法國ANSSI在近日的一份報告中指出，名為Sandworm的俄方黑客組織，對該國IT公司Centreon的服務器展開了持續三年的APT攻擊。由該國情報系統發布的技術報告詳情可知，在此期間，黑客破壞了多個運行Centreon IT監控軟件的法國實體的內部網絡。

（圖自：Centreon）

ANSSI 官員表示，Sandworm 攻擊主要針對信息技術提供商，尤其是Web 託管服務商。第一位受害者可以追溯到2017 年末，且黑客活動持續到了2020 年。

據悉，受害者的網絡都連接到了Centreon 。作為法國CENTREON 公司開發的IT 資源監視平台，其功能類似於SolarWinds 的Orion 平台。

（圖自：ANSSI | PDF）

ANSSI 表示，攻擊者盯上了連接至互聯網的Centreon 中間系統。至於Sandworm 是否利用了軟件中的漏洞、或者得到了管理員賬戶的登錄憑證，目前暫不得而知。

在入侵得逞後，攻擊者安裝了某個版本的PAS Web Shell 和Exaramel 後門木馬。

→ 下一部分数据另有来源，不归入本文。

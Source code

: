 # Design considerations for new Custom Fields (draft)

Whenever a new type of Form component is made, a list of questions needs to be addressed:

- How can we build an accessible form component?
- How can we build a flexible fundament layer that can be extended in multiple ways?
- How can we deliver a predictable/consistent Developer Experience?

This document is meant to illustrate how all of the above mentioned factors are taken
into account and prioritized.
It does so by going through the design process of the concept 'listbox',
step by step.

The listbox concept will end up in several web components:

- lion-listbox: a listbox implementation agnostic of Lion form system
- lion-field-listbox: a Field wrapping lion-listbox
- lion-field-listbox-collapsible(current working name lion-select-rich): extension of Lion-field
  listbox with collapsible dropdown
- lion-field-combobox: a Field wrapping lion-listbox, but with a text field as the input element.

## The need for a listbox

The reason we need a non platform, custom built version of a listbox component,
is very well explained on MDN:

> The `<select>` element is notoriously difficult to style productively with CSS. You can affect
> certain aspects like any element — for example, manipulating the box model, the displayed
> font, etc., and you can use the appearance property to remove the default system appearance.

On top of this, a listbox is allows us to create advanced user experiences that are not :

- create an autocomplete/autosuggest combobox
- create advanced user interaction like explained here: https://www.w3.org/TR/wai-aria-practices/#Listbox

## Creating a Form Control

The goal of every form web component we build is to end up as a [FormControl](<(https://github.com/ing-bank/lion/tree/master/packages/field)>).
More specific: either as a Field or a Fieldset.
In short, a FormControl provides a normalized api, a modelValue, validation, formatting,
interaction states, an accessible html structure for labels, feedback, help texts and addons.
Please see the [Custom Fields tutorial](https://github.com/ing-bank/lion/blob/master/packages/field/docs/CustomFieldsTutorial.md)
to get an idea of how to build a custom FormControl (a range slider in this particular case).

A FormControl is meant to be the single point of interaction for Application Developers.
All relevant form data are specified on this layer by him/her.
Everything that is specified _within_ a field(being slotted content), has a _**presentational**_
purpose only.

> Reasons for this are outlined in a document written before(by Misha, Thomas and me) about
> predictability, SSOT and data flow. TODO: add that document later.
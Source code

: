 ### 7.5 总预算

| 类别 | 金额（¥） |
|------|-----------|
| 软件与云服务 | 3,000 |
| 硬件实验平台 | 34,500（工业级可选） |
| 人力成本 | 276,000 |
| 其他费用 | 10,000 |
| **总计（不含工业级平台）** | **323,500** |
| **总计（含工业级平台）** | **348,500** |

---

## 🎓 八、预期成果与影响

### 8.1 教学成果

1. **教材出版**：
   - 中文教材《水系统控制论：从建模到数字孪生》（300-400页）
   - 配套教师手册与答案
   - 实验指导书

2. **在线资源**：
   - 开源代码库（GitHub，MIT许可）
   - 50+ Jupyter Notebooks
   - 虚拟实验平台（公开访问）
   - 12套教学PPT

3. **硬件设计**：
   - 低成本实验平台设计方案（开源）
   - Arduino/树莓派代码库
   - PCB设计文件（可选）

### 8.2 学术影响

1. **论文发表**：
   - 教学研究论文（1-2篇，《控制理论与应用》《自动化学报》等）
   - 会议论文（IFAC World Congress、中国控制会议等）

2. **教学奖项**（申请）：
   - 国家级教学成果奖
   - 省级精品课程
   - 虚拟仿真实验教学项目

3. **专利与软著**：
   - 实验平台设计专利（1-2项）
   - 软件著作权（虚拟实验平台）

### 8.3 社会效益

在這兩款惡意軟件的配合下，黑客得意完全控制受感染的系統、及其相鄰網絡。

考慮到攻擊者採取了相當罕見的步驟，ANSSI 將此事與Snadworm 的高級持續威脅（APT）行動相關聯。

2020 年10 月，美國司法部指控六名俄方官員參與了該組織精心策劃的網絡攻擊，並指向了俄羅斯GRU 情報機構的 74455 網絡部隊。

據說該組織先前的行動，包括2015 ~ 2016 年影響烏克蘭全境的電網崩潰、2017 年的NotPetya 勒索軟件爆發、2018 年的平昌冬奧會開幕式攻擊、以及2019 年的格魯吉亞大規模網站毀壞。

在今日的報告中，ANSSI 還警告並敦促法國和國際組織檢查其Centreon 安裝包中是否存在兩種PAS 和Exaramel 惡意軟件。若有檢出，則表明企業在過去幾年遭到過Sandworm 攻擊。